Lama-kelamaan, otak berhenti memproduksi dopamin secara alami tanpa bantuan nikotin. Akibatnya, perokok akan merasa sulit bahagia atau tenang tanpa rokok.
Lihat Juga : |
Banyak perokok merasa lebih rileks setelah mengisap rokok. Tapi efek tersebut ternyata hanyalah ilusi sementara.
Menurut berbagai studi, nikotin justru meningkatkan detak jantung dan tekanan darah, dua tanda fisik yang berkaitan dengan stres. Setelah efeknya hilang, tubuh malah mengalami gejala seperti gelisah, sulit fokus, dan emosi tidak stabil.
Dengan kata lain, rokok tidak mengatasi stres, hanya menundanya. Ketika efek nikotin menguap, stres yang sempat "disembunyikan" akan muncul kembali, bahkan lebih kuat dari sebelumnya.

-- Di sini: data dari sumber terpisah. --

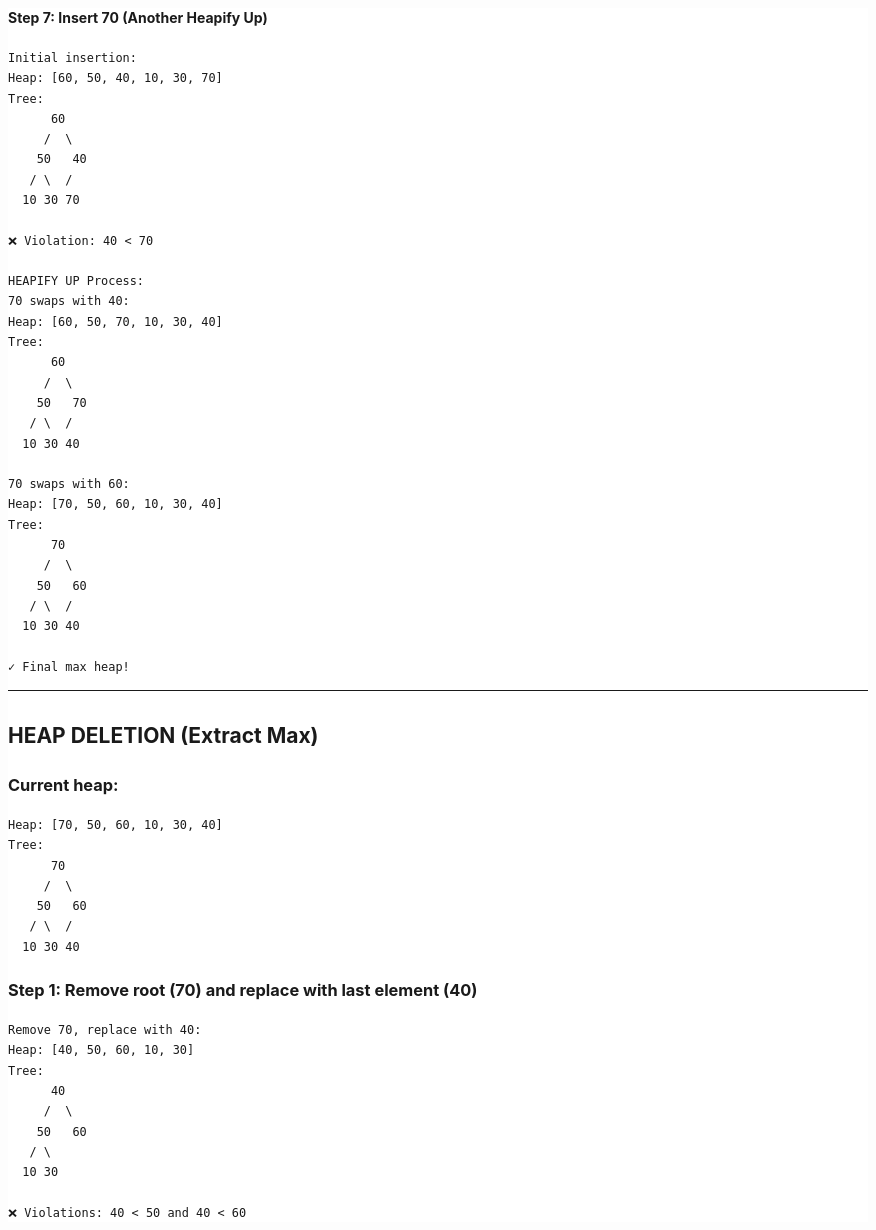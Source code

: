 #### Step 7: Insert 70 (Another Heapify Up)
```
Initial insertion:
Heap: [60, 50, 40, 10, 30, 70]
Tree:
      60
     /  \
    50   40
   / \  /
  10 30 70

❌ Violation: 40 < 70

HEAPIFY UP Process:
70 swaps with 40:
Heap: [60, 50, 70, 10, 30, 40]
Tree:
      60
     /  \
    50   70
   / \  /
  10 30 40

70 swaps with 60:
Heap: [70, 50, 60, 10, 30, 40]
Tree:
      70
     /  \
    50   60
   / \  /
  10 30 40

✓ Final max heap!
```

---

## HEAP DELETION (Extract Max)

### Current heap:
```
Heap: [70, 50, 60, 10, 30, 40]
Tree:
      70
     /  \
    50   60
   / \  /
  10 30 40
```

### Step 1: Remove root (70) and replace with last element (40)
```
Remove 70, replace with 40:
Heap: [40, 50, 60, 10, 30]
Tree:
      40
     /  \
    50   60
   / \
  10 30

❌ Violations: 40 < 50 and 40 < 60
```
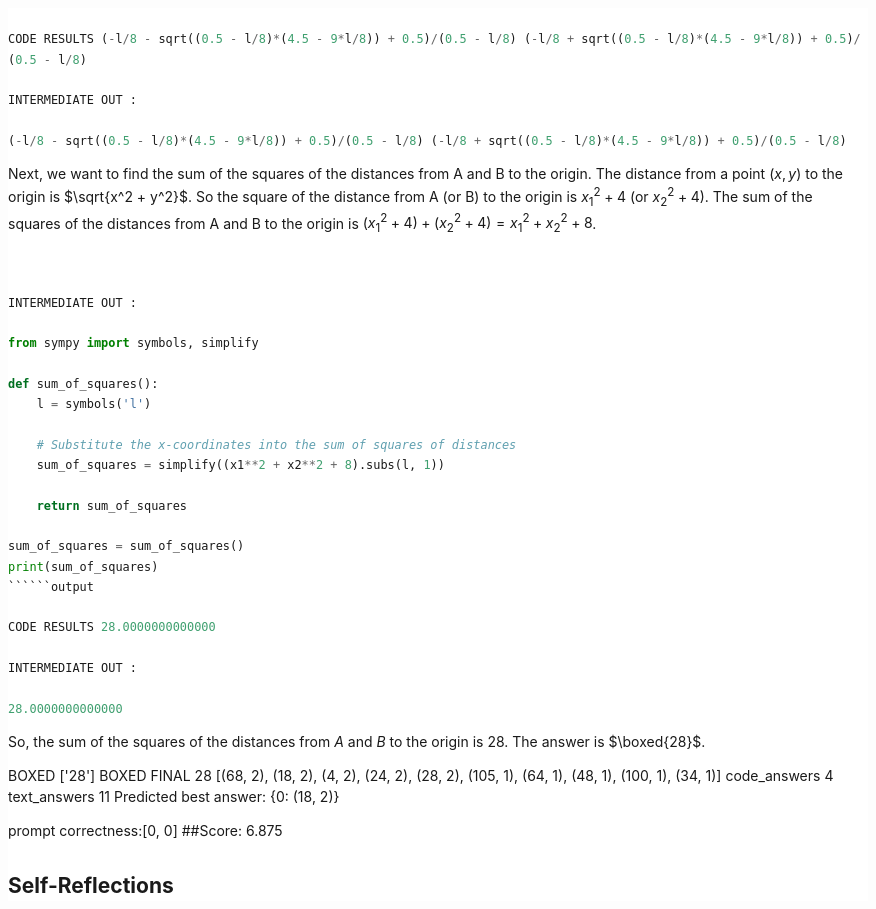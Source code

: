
 ```python

CODE RESULTS (-l/8 - sqrt((0.5 - l/8)*(4.5 - 9*l/8)) + 0.5)/(0.5 - l/8) (-l/8 + sqrt((0.5 - l/8)*(4.5 - 9*l/8)) + 0.5)/(0.5 - l/8)

INTERMEDIATE OUT :

(-l/8 - sqrt((0.5 - l/8)*(4.5 - 9*l/8)) + 0.5)/(0.5 - l/8) (-l/8 + sqrt((0.5 - l/8)*(4.5 - 9*l/8)) + 0.5)/(0.5 - l/8)
```
Next, we want to find the sum of the squares of the distances from A and B to the origin. The distance from a point $(x, y)$ to the origin is $\sqrt{x^2 + y^2}$. So the square of the distance from A (or B) to the origin is $x_1^2 + 4$ (or $x_2^2 + 4$). The sum of the squares of the distances from A and B to the origin is $(x_1^2 + 4) + (x_2^2 + 4) = x_1^2 + x_2^2 + 8$.

```python


INTERMEDIATE OUT :

from sympy import symbols, simplify

def sum_of_squares():
    l = symbols('l')

    # Substitute the x-coordinates into the sum of squares of distances
    sum_of_squares = simplify((x1**2 + x2**2 + 8).subs(l, 1))

    return sum_of_squares

sum_of_squares = sum_of_squares()
print(sum_of_squares)
``````output

CODE RESULTS 28.0000000000000

INTERMEDIATE OUT :

28.0000000000000
```
So, the sum of the squares of the distances from $A$ and $B$ to the origin is 28. The answer is $\boxed{28}$.

BOXED ['28']
BOXED FINAL 28
[(68, 2), (18, 2), (4, 2), (24, 2), (28, 2), (105, 1), (64, 1), (48, 1), (100, 1), (34, 1)]
code_answers 4 text_answers 11
Predicted best answer: {0: (18, 2)}

prompt correctness:[0, 0]
##Score: 6.875

## Self-Reflections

Hubungan rokok dan depresi
Perokok memiliki risiko depresi yang lebih tinggi. Nikotin memang memberi sensasi euforia singkat, tapi tubuh kemudian menagih efek yang sama terus-menerus.
Saat kebutuhan ini tak terpenuhi, suasana hati memburuk. Beberapa penelitian juga menunjukkan bahwa perokok berat cenderung memiliki kadar serotonin dan dopamin lebih rendah, dua zat penting yang menjaga kestabilan emosi dan rasa bahagia.
Meski oleh beberapa orang rokok sering dianggap 'penolong', namun nikotin justru memperburuk gejala kecemasan dalam jangka panjang. Ketika efeknya hilang, tubuh mengalami reaksi mirip dengan serangan panik, detak jantung meningkat, napas pendek, dan pikiran tak menentu.
Inilah alasan banyak perokok merasa tidak bisa berhenti, bukan karena kenikmatannya, tetapi karena tubuh mereka menolak rasa cemas yang muncul ketika tidak merokok.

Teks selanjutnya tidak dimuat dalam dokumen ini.